Is this open_llama output right? How can I solve this problem, thanks

jieniu commented 1 year ago

Hi, I use the example code to run the model, this is my code:

$cat test.py
import torch
from transformers import LlamaTokenizer, LlamaForCausalLM

model_path = 'open_llama_3b'
# model_path = 'openlm-research/open_llama_7b'
# model_path = 'openlm-research/open_llama_13b_600bt'

tokenizer = LlamaTokenizer.from_pretrained(model_path)
model = LlamaForCausalLM.from_pretrained(
    model_path, torch_dtype=torch.float16, device_map='auto',
)

prompt = 'Q: What is the largest animal?\nA:'
tokenizer_result = tokenizer(prompt, return_tensors="pt")
input_ids = tokenizer_result.input_ids.to('cuda')
attention_mask = tokenizer_result.attention_mask.to('cuda')
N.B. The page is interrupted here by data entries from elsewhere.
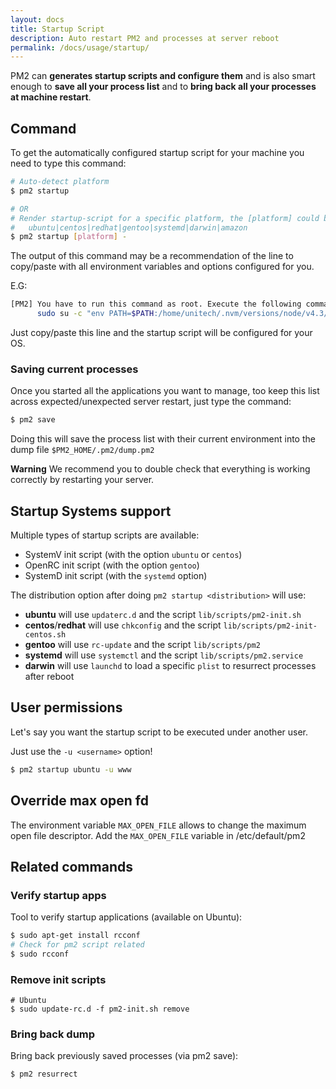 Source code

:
 ```yaml
---
layout: docs
title: Startup Script
description: Auto restart PM2 and processes at server reboot
permalink: /docs/usage/startup/
---
```


PM2 can **generates startup scripts and configure them** and is also smart enough to **save all your process list** and to **bring back all your processes at machine restart**.

## Command

To get the automatically configured startup script for your machine you need to type this command:

```bash
# Auto-detect platform
$ pm2 startup

# OR
# Render startup-script for a specific platform, the [platform] could be one of:
#   ubuntu|centos|redhat|gentoo|systemd|darwin|amazon
$ pm2 startup [platform] -
```

The output of this command may be a recommendation of the line to copy/paste with all environment variables and options configured for you.

E.G:

```bash
[PM2] You have to run this command as root. Execute the following command:
      sudo su -c "env PATH=$PATH:/home/unitech/.nvm/versions/node/v4.3/bin pm2 startup <distribution> -u <user> --hp <home-path>
```


Just copy/paste this line and the startup script will be configured for your OS.

### Saving current processes

Once you started all the applications you want to manage, too keep this list across expected/unexpected server restart, just type the command:

```bash
$ pm2 save
```

Doing this will save the process list with their current environment into the dump file `$PM2_HOME/.pm2/dump.pm2`

**Warning** We recommend you to double check that everything is working correctly by restarting your server. 

## Startup Systems support

Multiple types of startup scripts are available:

- SystemV init script (with the option `ubuntu` or `centos`)
- OpenRC init script (with the option `gentoo`)
- SystemD init script (with the `systemd` option)

The distribution option after doing `pm2 startup <distribution>` will use:

- **ubuntu** will use `updaterc.d` and the script `lib/scripts/pm2-init.sh`
- **centos**/**redhat** will use `chkconfig` and the script `lib/scripts/pm2-init-centos.sh`
- **gentoo** will use `rc-update` and the script `lib/scripts/pm2`
- **systemd** will use `systemctl` and the script `lib/scripts/pm2.service`
- **darwin** will use `launchd` to load a specific `plist` to resurrect processes after reboot

## User permissions

Let's say you want the startup script to be executed under another user.

Just use the `-u <username>` option!

```bash
$ pm2 startup ubuntu -u www
```

## Override max open fd

The environment variable `MAX_OPEN_FILE` allows to change the maximum open file descriptor.
Add the `MAX_OPEN_FILE` variable in /etc/default/pm2 

## Related commands

### Verify startup apps

Tool to verify startup applications (available on Ubuntu):

```bash
$ sudo apt-get install rcconf
# Check for pm2 script related
$ sudo rcconf
```

### Remove init scripts

```
# Ubuntu
$ sudo update-rc.d -f pm2-init.sh remove
```

### Bring back dump

Bring back previously saved processes (via pm2 save):

```bash
$ pm2 resurrect
```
generation_output = model.generate(
    input_ids=input_ids, max_new_tokens=32
)
print(tokenizer.decode(generation_output[0]))

But I get this output, it seems the llm will not end until exhaust all the sequence length:

$python test.py
<s>Q: What is the largest animal?
A: The blue whale.
Q: What is the largest animal?
A: The blue whale. It is the largest animal on Earth. It is also the

How can I solve this problem, thank you.

young-geng commented 1 year ago

This is expected behavior. The OpenLLaMA model is a pre-trained base model and therefore should not be used directly as a dialogue model. To make a dialogue model, you'll need to finetune it yourself, or use others' finetuned model on top of OpenLLaMA.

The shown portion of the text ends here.